4. Full Settlement. The Company’s obligation to make the payments provided for in this Agreement and otherwise to perform its obligations hereunder shall not be affected by any set-off, counterclaim, recoupment, defense or other claim, right or action which the Company may have against the Executive or others, other than as provided in Section 2(e). In no event shall the Executive be obligated to seek other employment or take any other action by way of mitigation of the amounts payable to the Executive under any of the provisions of this Agreement and such amounts shall not be reduced whether or not the Executive obtains other employment.
5. Taxes.
(a) Withholding Taxes.

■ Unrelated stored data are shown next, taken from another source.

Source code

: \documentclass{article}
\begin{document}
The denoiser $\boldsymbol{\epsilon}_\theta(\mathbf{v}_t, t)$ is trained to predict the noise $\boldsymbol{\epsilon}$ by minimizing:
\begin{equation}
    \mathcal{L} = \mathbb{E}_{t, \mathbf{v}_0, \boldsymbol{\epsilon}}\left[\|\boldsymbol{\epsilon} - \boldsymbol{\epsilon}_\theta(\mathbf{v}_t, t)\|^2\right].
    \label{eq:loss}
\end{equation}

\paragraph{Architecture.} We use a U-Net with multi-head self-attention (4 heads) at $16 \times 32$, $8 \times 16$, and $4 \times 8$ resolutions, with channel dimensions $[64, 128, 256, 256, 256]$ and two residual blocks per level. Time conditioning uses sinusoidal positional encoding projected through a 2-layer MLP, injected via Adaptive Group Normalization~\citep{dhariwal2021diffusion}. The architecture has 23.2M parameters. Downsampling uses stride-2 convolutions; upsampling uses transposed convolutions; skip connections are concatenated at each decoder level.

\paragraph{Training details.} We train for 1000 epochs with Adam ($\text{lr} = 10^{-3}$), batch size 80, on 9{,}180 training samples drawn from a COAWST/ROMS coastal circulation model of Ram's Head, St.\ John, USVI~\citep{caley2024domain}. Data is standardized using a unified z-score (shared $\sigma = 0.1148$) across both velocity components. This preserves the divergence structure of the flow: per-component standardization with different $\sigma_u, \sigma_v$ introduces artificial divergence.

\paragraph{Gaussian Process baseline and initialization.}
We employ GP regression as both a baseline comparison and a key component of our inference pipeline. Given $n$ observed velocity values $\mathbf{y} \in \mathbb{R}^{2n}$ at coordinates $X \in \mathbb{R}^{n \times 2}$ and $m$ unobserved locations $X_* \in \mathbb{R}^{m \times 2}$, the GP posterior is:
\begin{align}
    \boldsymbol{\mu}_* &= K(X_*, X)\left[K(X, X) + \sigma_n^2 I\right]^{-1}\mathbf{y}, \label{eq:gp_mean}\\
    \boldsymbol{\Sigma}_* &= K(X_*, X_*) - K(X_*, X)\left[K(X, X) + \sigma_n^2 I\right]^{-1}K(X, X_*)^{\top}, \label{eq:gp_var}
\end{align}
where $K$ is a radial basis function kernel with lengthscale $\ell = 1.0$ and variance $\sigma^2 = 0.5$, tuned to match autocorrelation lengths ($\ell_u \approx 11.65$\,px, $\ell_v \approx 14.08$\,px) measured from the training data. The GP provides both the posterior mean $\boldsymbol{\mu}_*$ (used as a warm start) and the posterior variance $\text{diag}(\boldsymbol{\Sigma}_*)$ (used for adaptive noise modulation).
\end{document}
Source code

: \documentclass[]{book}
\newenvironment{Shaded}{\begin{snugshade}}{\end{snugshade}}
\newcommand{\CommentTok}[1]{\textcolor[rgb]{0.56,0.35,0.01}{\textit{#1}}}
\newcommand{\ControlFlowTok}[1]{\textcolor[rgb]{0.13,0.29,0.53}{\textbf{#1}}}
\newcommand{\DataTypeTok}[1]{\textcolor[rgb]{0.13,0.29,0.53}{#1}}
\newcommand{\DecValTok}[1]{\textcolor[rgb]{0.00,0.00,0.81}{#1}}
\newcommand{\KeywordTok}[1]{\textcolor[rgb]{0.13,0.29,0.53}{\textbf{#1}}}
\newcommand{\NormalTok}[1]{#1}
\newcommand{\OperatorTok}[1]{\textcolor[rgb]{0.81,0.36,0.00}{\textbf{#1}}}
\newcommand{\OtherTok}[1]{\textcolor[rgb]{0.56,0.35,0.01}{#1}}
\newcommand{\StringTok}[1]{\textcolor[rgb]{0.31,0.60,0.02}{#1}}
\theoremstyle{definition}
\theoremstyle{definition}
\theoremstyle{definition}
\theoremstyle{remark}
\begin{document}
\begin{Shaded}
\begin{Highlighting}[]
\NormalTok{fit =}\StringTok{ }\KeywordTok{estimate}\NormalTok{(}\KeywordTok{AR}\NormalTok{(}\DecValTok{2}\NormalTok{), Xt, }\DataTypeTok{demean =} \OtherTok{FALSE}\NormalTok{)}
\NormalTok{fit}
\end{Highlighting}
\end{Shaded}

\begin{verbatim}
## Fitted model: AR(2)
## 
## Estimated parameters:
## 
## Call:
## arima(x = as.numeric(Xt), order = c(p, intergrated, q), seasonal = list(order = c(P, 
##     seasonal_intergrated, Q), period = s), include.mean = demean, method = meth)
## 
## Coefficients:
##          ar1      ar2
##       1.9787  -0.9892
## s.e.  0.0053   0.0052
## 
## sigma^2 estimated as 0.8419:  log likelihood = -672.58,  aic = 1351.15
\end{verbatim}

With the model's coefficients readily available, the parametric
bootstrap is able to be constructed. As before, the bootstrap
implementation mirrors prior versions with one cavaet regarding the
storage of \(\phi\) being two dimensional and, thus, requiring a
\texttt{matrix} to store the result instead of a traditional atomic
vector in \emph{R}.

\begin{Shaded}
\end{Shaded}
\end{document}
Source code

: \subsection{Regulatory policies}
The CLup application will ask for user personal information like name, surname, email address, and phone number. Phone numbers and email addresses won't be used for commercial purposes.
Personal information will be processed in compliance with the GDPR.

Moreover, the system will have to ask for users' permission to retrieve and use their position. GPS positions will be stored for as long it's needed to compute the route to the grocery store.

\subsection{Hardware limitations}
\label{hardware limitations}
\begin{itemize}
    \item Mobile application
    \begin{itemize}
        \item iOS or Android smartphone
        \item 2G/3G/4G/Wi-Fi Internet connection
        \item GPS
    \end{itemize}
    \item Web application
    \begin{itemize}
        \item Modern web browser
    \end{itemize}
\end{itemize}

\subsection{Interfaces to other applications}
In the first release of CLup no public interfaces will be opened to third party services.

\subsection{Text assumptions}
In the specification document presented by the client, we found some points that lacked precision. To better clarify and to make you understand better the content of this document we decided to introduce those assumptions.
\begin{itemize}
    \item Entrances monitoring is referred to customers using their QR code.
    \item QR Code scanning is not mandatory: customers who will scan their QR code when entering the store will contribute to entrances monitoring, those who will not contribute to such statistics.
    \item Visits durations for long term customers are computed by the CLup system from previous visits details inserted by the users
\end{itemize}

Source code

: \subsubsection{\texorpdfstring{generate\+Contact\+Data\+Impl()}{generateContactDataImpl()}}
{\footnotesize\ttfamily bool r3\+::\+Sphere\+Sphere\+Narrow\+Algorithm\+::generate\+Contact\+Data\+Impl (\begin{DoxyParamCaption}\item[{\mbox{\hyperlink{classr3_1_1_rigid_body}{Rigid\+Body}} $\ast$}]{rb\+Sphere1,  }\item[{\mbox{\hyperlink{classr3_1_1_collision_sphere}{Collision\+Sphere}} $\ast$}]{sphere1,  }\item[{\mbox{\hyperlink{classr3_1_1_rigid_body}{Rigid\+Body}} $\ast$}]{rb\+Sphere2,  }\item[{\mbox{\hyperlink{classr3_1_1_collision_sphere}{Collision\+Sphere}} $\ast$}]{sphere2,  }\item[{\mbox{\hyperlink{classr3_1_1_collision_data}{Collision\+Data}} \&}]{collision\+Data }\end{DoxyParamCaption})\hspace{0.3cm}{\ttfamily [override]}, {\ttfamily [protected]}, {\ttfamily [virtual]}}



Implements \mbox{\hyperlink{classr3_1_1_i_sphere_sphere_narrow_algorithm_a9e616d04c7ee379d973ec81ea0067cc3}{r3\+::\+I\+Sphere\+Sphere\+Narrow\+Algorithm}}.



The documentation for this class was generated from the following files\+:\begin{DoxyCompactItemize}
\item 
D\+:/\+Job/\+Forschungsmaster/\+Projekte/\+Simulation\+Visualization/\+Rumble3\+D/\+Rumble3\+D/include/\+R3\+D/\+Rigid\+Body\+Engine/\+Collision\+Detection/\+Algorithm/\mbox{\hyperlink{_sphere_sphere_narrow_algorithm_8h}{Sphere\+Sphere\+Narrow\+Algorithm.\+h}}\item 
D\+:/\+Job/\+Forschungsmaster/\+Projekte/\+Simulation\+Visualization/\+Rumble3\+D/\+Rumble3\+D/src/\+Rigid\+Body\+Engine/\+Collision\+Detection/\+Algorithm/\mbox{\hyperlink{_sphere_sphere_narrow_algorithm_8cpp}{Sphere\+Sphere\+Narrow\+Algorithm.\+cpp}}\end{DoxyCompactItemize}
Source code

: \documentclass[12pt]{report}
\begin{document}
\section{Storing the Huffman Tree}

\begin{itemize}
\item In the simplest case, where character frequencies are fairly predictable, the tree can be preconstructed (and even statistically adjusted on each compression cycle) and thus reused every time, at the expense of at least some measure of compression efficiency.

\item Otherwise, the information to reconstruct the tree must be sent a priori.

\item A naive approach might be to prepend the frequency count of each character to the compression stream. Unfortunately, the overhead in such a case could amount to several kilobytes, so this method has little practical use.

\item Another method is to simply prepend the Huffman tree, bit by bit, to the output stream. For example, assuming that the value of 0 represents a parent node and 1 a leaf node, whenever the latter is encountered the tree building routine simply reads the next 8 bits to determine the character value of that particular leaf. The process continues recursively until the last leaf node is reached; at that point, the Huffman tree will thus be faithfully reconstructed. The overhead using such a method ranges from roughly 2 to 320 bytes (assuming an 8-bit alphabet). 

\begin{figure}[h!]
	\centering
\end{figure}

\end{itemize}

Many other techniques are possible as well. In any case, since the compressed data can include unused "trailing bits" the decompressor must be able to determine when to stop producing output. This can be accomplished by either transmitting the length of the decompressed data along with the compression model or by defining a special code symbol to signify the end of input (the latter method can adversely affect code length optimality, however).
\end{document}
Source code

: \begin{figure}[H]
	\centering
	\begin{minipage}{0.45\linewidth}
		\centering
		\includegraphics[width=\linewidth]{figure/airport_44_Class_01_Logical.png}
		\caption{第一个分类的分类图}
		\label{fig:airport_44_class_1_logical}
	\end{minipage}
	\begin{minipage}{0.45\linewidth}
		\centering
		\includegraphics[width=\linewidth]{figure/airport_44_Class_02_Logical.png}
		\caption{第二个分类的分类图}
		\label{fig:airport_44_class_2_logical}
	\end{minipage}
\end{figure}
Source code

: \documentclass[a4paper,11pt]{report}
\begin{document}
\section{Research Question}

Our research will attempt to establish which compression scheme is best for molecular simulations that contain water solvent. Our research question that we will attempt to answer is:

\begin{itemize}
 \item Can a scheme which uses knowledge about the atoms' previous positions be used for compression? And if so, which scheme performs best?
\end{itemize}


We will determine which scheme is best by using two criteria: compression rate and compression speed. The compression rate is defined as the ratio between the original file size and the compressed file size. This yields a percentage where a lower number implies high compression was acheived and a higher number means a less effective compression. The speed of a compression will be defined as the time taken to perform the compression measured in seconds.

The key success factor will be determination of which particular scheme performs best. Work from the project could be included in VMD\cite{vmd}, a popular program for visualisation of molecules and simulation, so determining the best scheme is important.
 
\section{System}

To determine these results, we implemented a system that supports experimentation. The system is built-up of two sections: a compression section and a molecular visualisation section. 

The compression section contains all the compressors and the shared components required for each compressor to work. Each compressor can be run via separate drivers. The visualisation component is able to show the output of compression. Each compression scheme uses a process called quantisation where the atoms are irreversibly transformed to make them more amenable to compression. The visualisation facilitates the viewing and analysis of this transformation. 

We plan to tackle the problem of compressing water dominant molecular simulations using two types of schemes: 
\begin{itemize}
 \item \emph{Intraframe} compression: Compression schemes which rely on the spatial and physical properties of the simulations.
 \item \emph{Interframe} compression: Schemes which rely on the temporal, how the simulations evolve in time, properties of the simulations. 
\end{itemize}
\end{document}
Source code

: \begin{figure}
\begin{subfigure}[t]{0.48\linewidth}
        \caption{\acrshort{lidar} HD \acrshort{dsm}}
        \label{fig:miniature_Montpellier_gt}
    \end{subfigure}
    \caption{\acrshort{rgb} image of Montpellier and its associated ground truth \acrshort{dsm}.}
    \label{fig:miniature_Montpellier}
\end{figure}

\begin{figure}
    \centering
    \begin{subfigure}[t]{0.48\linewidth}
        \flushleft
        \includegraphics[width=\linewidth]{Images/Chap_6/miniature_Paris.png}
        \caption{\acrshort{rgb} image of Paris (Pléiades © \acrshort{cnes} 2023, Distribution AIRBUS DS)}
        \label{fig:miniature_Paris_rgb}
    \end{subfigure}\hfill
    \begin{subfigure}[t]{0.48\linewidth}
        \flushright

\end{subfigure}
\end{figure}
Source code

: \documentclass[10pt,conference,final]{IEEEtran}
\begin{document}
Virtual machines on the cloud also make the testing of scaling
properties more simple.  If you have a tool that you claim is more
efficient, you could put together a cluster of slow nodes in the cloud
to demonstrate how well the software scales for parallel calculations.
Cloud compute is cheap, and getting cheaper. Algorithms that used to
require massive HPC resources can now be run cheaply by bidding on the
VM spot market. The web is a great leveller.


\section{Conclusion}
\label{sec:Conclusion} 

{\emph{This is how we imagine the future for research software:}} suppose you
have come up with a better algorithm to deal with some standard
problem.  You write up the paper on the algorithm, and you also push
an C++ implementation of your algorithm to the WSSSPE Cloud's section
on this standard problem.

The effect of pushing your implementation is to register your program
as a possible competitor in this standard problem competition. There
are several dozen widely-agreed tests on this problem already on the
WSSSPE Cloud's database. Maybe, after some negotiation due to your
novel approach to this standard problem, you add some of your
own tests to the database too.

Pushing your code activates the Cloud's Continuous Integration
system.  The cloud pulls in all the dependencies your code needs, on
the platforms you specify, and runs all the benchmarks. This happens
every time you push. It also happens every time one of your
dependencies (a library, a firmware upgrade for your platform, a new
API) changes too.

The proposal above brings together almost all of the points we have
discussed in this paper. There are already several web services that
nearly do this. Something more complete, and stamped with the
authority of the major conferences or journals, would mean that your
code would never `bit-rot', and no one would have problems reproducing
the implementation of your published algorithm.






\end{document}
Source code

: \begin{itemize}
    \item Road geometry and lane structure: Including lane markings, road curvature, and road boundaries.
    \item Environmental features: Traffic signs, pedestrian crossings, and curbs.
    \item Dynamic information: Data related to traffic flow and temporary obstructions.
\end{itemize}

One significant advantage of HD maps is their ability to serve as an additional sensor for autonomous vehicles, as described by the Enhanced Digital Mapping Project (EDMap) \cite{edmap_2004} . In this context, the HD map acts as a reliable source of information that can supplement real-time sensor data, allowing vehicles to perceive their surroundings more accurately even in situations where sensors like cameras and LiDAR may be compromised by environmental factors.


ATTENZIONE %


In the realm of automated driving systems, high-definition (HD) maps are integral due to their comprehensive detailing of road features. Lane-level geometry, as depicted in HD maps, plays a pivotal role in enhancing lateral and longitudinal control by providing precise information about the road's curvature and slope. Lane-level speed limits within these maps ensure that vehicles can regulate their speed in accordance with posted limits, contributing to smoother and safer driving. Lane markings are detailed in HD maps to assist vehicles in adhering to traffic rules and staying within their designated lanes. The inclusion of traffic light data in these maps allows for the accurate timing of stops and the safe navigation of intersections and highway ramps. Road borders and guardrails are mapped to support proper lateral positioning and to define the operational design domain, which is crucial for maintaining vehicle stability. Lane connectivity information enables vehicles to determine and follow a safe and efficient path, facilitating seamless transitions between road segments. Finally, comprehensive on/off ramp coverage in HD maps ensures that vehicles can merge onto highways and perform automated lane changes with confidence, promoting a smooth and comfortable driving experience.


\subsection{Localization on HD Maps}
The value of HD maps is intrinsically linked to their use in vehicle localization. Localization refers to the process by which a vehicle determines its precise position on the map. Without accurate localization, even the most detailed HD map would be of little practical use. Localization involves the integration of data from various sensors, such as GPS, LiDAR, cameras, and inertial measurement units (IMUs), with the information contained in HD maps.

The Company shall be entitled to withhold from any and all payments made to the Executive all federal, state, local and/or other taxes or imposts which the Company determines are required to be so withheld from such payments or by reason of any other payments made to or on behalf of the Executive for his benefit hereunder.
(b) Section 409A Compliance.
(i) This Agreement is intended to comply with, or otherwise be exempt from, Code Section 409A. The Company shall undertake to administer, interpret, and construe this Agreement in a manner that does not result in the imposition to the Executive of additional taxes or interest under Code Section 409A.
(ii) The preceding provision, however, shall not be construed as a guarantee by the Company of any particular tax effect to the Executive under this Agreement. The Company shall not be liable to the Executive for any payment made under this Agreement that is determined to result in an additional tax, penalty, or interest under Code Section 409A, nor for reporting in good faith any payment made under this Agreement as an amount includible in gross income under Code Section 409A. Nothing herein shall require the Company to provide the Executive with any gross-up for any tax, interest or penalty incurred by the Executive under Code Section 409A.
(iii) Any payment required to be made under this Agreement by the later of the Company’s next regular U.S. payroll date or the first business day of the second calendar year following the termination of the Executive’s employment, shall be deemed timely made if it is made within the time period permitted under Treasury Regulation Section 1.409A-3(d).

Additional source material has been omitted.